# if y=(4x+1)(1-x)^k where k is a constant find dy/dx?

• if y=(4x+1)(1-x)^k where k is a constant find dy/dx?

Answer #1 | 07/02 2014 05:34
here is a step by step solution: http://www.symbolab.com/solver/derivative-calculator/%5Cfrac%7Bd%7D%7Bdx%7D((4x%2B1)(1-x)%5E%7Bk%7D) hope it helps
Answer #2 | 07/02 2014 05:51
y=(4x+1)(1-x)^k y' = 4(1-x)^k - (4x+1)k(1-x)^(k-1) = (1-x)^(k-1)[4(1-x) - k(4x+1)] = (1-x)^(k-1)[4 - 4x - 4kx - k] = (1-x)^(k-1)[4 - k - 4(1 + k)x]

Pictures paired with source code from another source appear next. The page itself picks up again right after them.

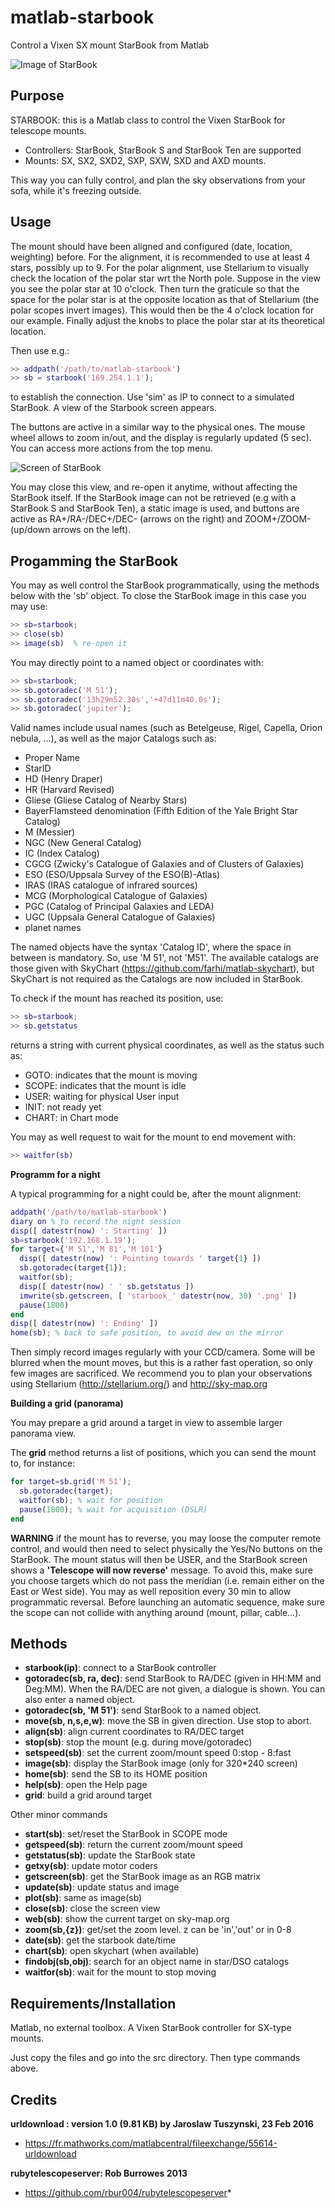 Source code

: # matlab-starbook
Control a Vixen SX mount StarBook from Matlab

![Image of StarBook](https://github.com/farhi/matlab-starbook/blob/master/doc/Starbook.jpg)

Purpose
-------

STARBOOK: this is a Matlab class to control the Vixen StarBook for telescope mounts.

- Controllers: StarBook, StarBook S and StarBook Ten are supported
- Mounts: SX, SX2, SXD2, SXP, SXW, SXD and AXD mounts.
   
This way you can fully control, and plan the sky observations from your sofa, while it's freezing outside.

Usage
-----

The mount should have been aligned and configured (date, location, weighting) before. For the alignment, it is recommended to use at least 4 stars, possibly up to 9. For the polar alignment, use Stellarium to visually check the location of the polar star wrt the North pole. Suppose in the view you see the polar star at 10 o'clock. Then turn the graticule so that the space for the polar star is at the opposite location as that of Stellarium (the polar scopes invert images). This would then be the 4 o'clock location for our example. Finally adjust the knobs to place the polar star at its theoretical location.

Then use e.g.:

```matlab
>> addpath('/path/to/matlab-starbook')
>> sb = starbook('169.254.1.1');
```

to establish the connection. Use 'sim' as IP to connect to a simulated StarBook. A view of the Starbook screen appears.

The buttons are active in a similar way to the physical ones. The mouse wheel allows to zoom in/out, and the display is regularly updated (5 sec).
You can access more actions from the top menu.

![Screen of StarBook](https://github.com/farhi/matlab-starbook/blob/master/doc/screen_valid.png)

You may close this view, and re-open it anytime, without affecting the StarBook itself. If the StarBook image can not be retrieved (e.g with a StarBook S and StarBook Ten), a static image is used, and buttons are active as RA+/RA-/DEC+/DEC- (arrows on the right) and ZOOM+/ZOOM- (up/down arrows on the left).

Progamming the StarBook
-----------------------

You may as well control the StarBook programmatically, using the methods below with the 'sb' object. To close the StarBook image in this case you may use:

```matlab
>> sb=starbook;
>> close(sb)
>> image(sb)  % re-open it
```

You may directly point to a named object or coordinates with:

```matlab
>> sb=starbook;
>> sb.gotoradec('M 51');
>> sb.gotoradec('13h29m52.30s','+47d11m40.0s');
>> sb.gotoradec('jupiter');
```

Valid names include usual names (such as Betelgeuse, Rigel, Capella, Orion nebula, ...), as well as the major Catalogs such as:

- Proper Name
- StarID
- HD (Henry Draper)
- HR (Harvard Revised)
- Gliese (Gliese Catalog of Nearby Stars)
- BayerFlamsteed denomination (Fifth Edition of the Yale Bright Star Catalog)
- M (Messier)
- NGC (New General Catalog)
- IC (Index Catalog)
- CGCG (Zwicky's Catalogue of Galaxies and of Clusters of Galaxies)
- ESO (ESO/Uppsala Survey of the ESO(B)-Atlas)
- IRAS (IRAS catalogue of infrared sources)
- MCG (Morphological Catalogue of Galaxies)
- PGC (Catalog of Principal Galaxies and LEDA)
- UGC (Uppsala General Catalogue of Galaxies)
- planet names

The named objects have the syntax 'Catalog ID', where the space in between is mandatory. So, use 'M 51', not 'M51'. The available catalogs are those given with SkyChart (https://github.com/farhi/matlab-skychart), but SkyChart is not required as the Catalogs are now included in StarBook.

To check if the mount has reached its position, use:

```matlab
>> sb=starbook;
>> sb.getstatus
```

returns a string with current physical coordinates, as well as the status such as:

- GOTO: indicates that the mount is moving
- SCOPE: indicates that the mount is idle
- USER: waiting for physical User input
- INIT: not ready yet
- CHART: in Chart mode

You may as well request to wait for the mount to end movement with:

```matlab
>> waitfor(sb)
```

**Programm for a night**

A typical programming for a night could be, after the mount alignment:
```matlab
addpath('/path/to/matlab-starbook')
diary on % to record the night session
disp([ datestr(now) ': Starting' ])
sb=starbook('192.168.1.19');
for target={'M 51','M 81','M 101'}
  disp([ datestr(now) ': Pointing towards ' target{1} ])
  sb.gotoradec(target{1});
  waitfor(sb);
  disp([ datestr(now) ' ' sb.getstatus ])
  imwrite(sb.getscreen, [ 'starbook_' datestr(now, 30) '.png' ])
  pause(1800)
end
disp([ datestr(now) ': Ending' ])
home(sb); % back to safe position, to avoid dew on the mirror
```
Then simply record images regularly with your CCD/camera. Some will be blurred when the mount moves, but this is a rather fast operation, so only few images are sacrificed. We recommend you to plan your observations using Stellarium (http://stellarium.org/) and http://sky-map.org

**Building a grid (panorama)**

You may prepare a grid around a target in view to assemble larger panorama view.

The **grid** method returns a list of positions, which you can send the mount to, for instance:

```matlab
for target=sb.grid('M 51'); 
  sb.gotoradec(target); 
  waitfor(sb); % wait for position
  pause(1800); % wait for acquisition (DSLR)
end
```

**WARNING** if the mount has to reverse, you may loose the computer remote control, and would then need to select physically the Yes/No buttons on the StarBook. The mount status will then be USER, and the StarBook screen shows a **'Telescope will now reverse'** message. To avoid this, make sure you choose targets which do not pass the meridian (i.e. remain either on the East or West side). You may as well reposition every 30 min to allow programmatic reversal. Before launching an automatic sequence, make sure the scope can not collide with anything around (mount, pillar, cable...). 

Methods
-------

- **starbook(ip)**:   connect to a StarBook controller
- **gotoradec(sb, ra, dec)**: send StarBook to RA/DEC (given in HH:MM and Deg:MM). When the RA/DEC are not given, a dialogue is shown. You can also enter a named object.
- **gotoradec(sb, 'M 51')**: send StarBook to a named object.
- **move(sb, n,s,e,w)**: move the SB in given direction. Use stop to abort.
- **align(sb)**:      align current coordinates to RA/DEC target
- **stop(sb)**:       stop the mount (e.g. during move/gotoradec)
- **setspeed(sb)**:   set the current zoom/mount speed 0:stop - 8:fast
- **image(sb)**:      display the StarBook image (only for 320*240 screen)
- **home(sb)**:       send the SB to its HOME position
- **help(sb)**:       open the Help page
- **grid**:           build a grid around target

Other minor commands

- **start(sb)**:      set/reset the StarBook in SCOPE mode
- **getspeed(sb)**:   return the current zoom/mount speed 
- **getstatus(sb)**:  update the StarBook state
- **getxy(sb)**:      update motor coders
- **getscreen(sb)**:  get the StarBook image as an RGB matrix
- **update(sb)**:     update status and image
- **plot(sb)**:       same as image(sb)
- **close(sb)**:      close the screen view
- **web(sb)**:        show the current target on sky-map.org
- **zoom(sb,{z})**:   get/set the zoom level. z can be 'in','out' or in 0-8
- **date(sb)**:       get the starbook date/time
- **chart(sb)**:      open skychart (when available)
- **findobj(sb,obj)**: search for an object name in star/DSO catalogs
- **waitfor(sb)**:    wait for the mount to stop moving

Requirements/Installation
-------------------------
Matlab, no external toolbox. A Vixen StarBook controller for SX-type mounts.

Just copy the files and go into the src directory. Then type commands above.

Credits
-------

**urldownload : version 1.0 (9.81 KB) by Jaroslaw Tuszynski, 23 Feb 2016**

- https://fr.mathworks.com/matlabcentral/fileexchange/55614-urldownload

**rubytelescopeserver: Rob Burrowes 2013**

- https://github.com/rbur004/rubytelescopeserver*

Answer #3 | 07/02 2014 03:32
To find the derivative we must use the product rule and chain rule... it is so dy/dx = 4(1-x)^k + (4x+1)*(-k)(1-x)^(k-1) OK!
Answer #4 | 07/02 2014 03:15
y=(4x+1)(1-x)^k diff by product rule w r t x dy/dx = (4x+1).(-k )(1 - x)^(k-1)+ 4(1 - x)^k...........................answer
Answer #5 | 07/02 2014 03:13
using chain rule d / dx((1-x)^k) = (1 - x)^(k - 1) d/dx(1 - x) = -(1 - x)^(k - 1) for whole expression use product rule (uv) ' = uv' + u'v d/dx[(4x+1)(1-x)^k] = (4x + 1)[ -(1 - x)^(k - 1)] + 4 (1-x)^k = 4 (1-x)^k - (4x + 1)(1 - x)^(k - 1) = (1 - x) ^(k-1) [ 4 (1-x) - (4x + 1)] = (1 - x) ^(k-1) [ 4 - 4x - 4x - 1] = (1 - x) ^(k-1) [ 3 - 8x]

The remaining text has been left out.